-- Exercise description --
In the records below, find every line with the word "stackql" and copy it.
───── Source records
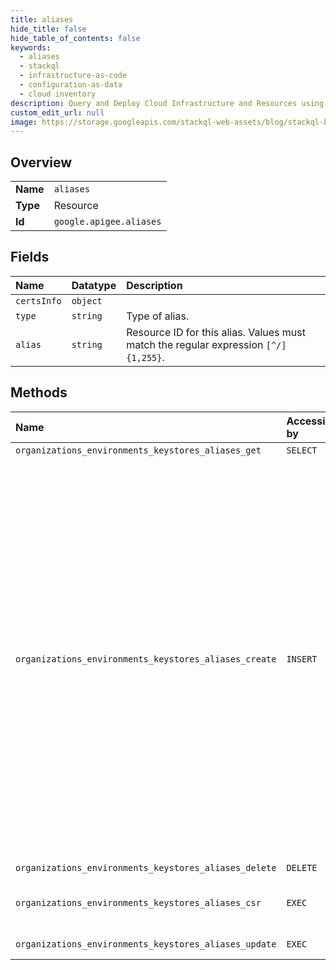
 ```yaml
---
title: aliases
hide_title: false
hide_table_of_contents: false
keywords:
  - aliases
  - stackql
  - infrastructure-as-code
  - configuration-as-data
  - cloud inventory
description: Query and Deploy Cloud Infrastructure and Resources using SQL
custom_edit_url: null
image: https://storage.googleapis.com/stackql-web-assets/blog/stackql-blog-post-featured-image.png
---
```

  
    

## Overview
<table><tbody>
<tr><td><b>Name</b></td><td><code>aliases</code></td></tr>
<tr><td><b>Type</b></td><td>Resource</td></tr>
<tr><td><b>Id</b></td><td><code>google.apigee.aliases</code></td></tr>
</tbody></table>

## Fields
| Name | Datatype | Description |
|:-----|:---------|:------------|
| `certsInfo` | `object` |  |
| `type` | `string` | Type of alias. |
| `alias` | `string` | Resource ID for this alias. Values must match the regular expression `[^/]{1,255}`. |
## Methods
| Name | Accessible by | Required Params | Description |
|:-----|:--------------|:----------------|:------------|
| `organizations_environments_keystores_aliases_get` | `SELECT` | `name` | Gets an alias. |
| `organizations_environments_keystores_aliases_create` | `INSERT` | `parent` | Creates an alias from a key/certificate pair. The structure of the request is controlled by the `format` query parameter: - `keycertfile` - Separate PEM-encoded key and certificate files are uploaded. Set `Content-Type: multipart/form-data` and include the `keyFile`, `certFile`, and `password` (if keys are encrypted) fields in the request body. If uploading to a truststore, omit `keyFile`. - `pkcs12` - A PKCS12 file is uploaded. Set `Content-Type: multipart/form-data`, provide the file in the `file` field, and include the `password` field if the file is encrypted in the request body. - `selfsignedcert` - A new private key and certificate are generated. Set `Content-Type: application/json` and include CertificateGenerationSpec in the request body. |
| `organizations_environments_keystores_aliases_delete` | `DELETE` | `name` | Deletes an alias. |
| `organizations_environments_keystores_aliases_csr` | `EXEC` | `name` | Generates a PKCS #10 Certificate Signing Request for the private key in an alias. |
| `organizations_environments_keystores_aliases_update` | `EXEC` | `name` | Updates the certificate in an alias. |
──────────
-- Response to this exercise --
  - stackql
image: https://storage.googleapis.com/stackql-web-assets/blog/stackql-blog-post-featured-image.png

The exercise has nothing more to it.